Written by Charlotte Penhall
When I first started looking at the Bachelor of Policing and Public Safety at Charles Sturt, I had a lot of expectations surrounding my degree and what university would be like for me.
A lot of these expectations came from TV since I did not know many people who went to university.
Expectation: Everyone in my classes are going to be doing the same degree as me.
Reality: The people in my degree only make a small percentage of the numbers.
Before I stepped foot into Charles Sturt, all my information came from movies, TV shows, and my careers adviser from high school. So when I stepped into one of my first classes last year, which was ‘Criminal Justice in Society’ I thought it would only be policing and criminal justice students (because why would they not be there, it is literally the point of their entire degree).
To my shock, there were people from psychology (these guys were majoring in criminal justice) as well.

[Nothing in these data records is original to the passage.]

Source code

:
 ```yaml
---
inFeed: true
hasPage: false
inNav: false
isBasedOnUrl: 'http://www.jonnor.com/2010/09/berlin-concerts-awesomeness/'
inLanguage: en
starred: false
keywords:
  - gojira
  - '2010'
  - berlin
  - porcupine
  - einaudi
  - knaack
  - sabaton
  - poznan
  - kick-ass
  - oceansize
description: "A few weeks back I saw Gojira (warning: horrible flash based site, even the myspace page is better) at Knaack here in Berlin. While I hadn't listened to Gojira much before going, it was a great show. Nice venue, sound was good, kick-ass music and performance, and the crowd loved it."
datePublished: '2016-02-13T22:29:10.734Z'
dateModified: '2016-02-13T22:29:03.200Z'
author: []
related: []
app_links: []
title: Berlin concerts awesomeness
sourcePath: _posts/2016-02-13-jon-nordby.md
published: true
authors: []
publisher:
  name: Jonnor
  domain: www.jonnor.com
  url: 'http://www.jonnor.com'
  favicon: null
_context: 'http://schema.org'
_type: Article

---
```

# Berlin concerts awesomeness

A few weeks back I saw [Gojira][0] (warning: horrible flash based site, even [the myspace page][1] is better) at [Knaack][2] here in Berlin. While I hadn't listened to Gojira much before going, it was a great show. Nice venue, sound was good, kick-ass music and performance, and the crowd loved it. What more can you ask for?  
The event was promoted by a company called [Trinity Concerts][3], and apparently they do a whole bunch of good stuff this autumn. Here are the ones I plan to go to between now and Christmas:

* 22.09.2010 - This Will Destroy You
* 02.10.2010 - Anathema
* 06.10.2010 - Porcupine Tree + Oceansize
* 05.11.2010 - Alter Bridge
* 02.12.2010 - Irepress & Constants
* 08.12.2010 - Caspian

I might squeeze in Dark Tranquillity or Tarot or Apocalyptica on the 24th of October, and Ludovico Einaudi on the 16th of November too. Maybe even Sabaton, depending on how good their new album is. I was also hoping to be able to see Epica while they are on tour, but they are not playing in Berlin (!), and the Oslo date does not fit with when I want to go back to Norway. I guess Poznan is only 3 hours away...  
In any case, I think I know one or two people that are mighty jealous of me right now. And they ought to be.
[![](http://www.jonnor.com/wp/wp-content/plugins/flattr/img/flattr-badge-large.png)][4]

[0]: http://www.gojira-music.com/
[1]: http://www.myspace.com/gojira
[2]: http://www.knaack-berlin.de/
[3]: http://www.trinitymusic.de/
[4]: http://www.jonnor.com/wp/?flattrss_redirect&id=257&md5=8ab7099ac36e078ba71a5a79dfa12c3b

Expectation: Lecturers are going to be similar to my high school teachers.
Reality: I have people teaching me that have experienced first-hand what job I want to go into.

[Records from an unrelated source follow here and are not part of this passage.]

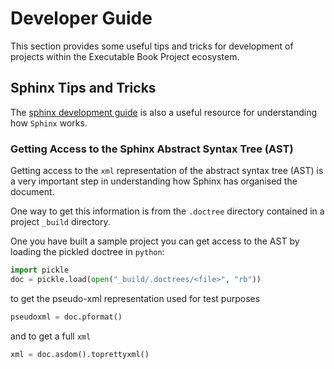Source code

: # Developer Guide

This section provides some useful tips and tricks for development of projects
within the Executable Book Project ecosystem.

## Sphinx Tips and Tricks

The [sphinx development guide](https://www.sphinx-doc.org/en/master/develop.html) is also a useful
resource for understanding how `Sphinx` works.

### Getting Access to the Sphinx Abstract Syntax Tree (AST)

Getting access to the `xml` representation of the abstract syntax tree (AST) is a very
important step in understanding how Sphinx has organised the document.

One way to get this information is from the `.doctree` directory
contained in a project `_build` directory.

One you have built a sample project you can get access to the AST by loading the pickled
doctree in `python`:

```python
import pickle
doc = pickle.load(open("_build/.doctrees/<file>", "rb"))
```

to get the pseudo-xml representation used for test purposes

```python
pseudoxml = doc.pformat()
```

and to get a full `xml`

```python
xml = doc.asdom().toprettyxml()
```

I am pretty sure Charles Sturt does tell you that they hire lecturers that are/were professionals related to the subjects they are teaching, but I did not believe them at first.
Then I got to know my lecturers. I have had a few ex-police officers (one of which was a police officer in the United Kingdom and another being my Course Director) and an ex-defence lawyer as lecturers to name a few.
Let me tell you, it has made a difference in my study.
The examples and stories I get in class are more often than not real cases and jobs my lecturers have dealt with that relate to the topic in class that week.
It gets me excited about my future career and also gives me a heads-up on the types of things I may come across.
3. Legal Studies
Expectation: I will always be using legal studies from high school in my classes at university.
Reality: I rarely use this in any of my classes.
I wish I knew how often I would actually be using the stuff I learned in legal studies in my criminal law subjects here.
It would have saved me so much time during high school that I could have spent putting time into other subjects and activities. However, it was not all for nothing. There have been a couple of things that I have brought over from legal studies and they have made my life just that little bit easier.
Expectation: I would have no placements because this is the background and theory side of being a police officer.
Reality: I get one placement in Session 2.
I know getting one placement is not a huge thing, especially with some degrees having multiple in their first year, but I was expecting to not have any at all. So, imagine my surprise when looking at my subject handbook to see I get to go on placement!
Another expectation that then came out of this one placement was that I was going to have to go into either a correctional facility or a courthouse.
However, I have the ability to go to a wide range of places.
They can be more legal based such as the courts and government organisations, or they can even be more community based like Stewart House or the Salvation Army.
Expectation: I will only have my placement as an opportunity to get out in my community.
Reality: Not only do I get the chance to go overseas for my degree, but I also get job opportunities.
When I first stepped foot onto campus, I was under the impression that I would pretty much be “stuck” at university while doing my degree. I am happy to say that I was proven wrong.
There are so many overseas opportunities through the university with my degree. I actually ended up going to Liverpool’s John Moores University in the United Kingdom at the end of June for one such opportunity!
However, I could have also applied to go to Wales, Sri Lanka, Canada, and South Korea. I never could have predicted being able to go to so many countries for my policing degree.
I recommend applying if you get the chance, just be mindful of limited spots.
I have also been offered jobs relating to my degree as well while I have been here. They do not come through often but the last one that came through was going to help remove deceased people from their homes. It was a little random, but I never thought I would have that as a possible opportunity.
Continuing on from this, Charles Sturt has actually had police recruiters come to campus and give us tips on how to develop a successful application. This is the type of stuff the general public does not get easily.
A final note
Well, there are just some of the expectations and realities I have experienced as a policing student. I am always learning new things about my degree and have not regretted anything about it. I am excited to finish my degree and join the NSW Police Force.
Good luck studying policing students! I hope to see you as a police officer in the future!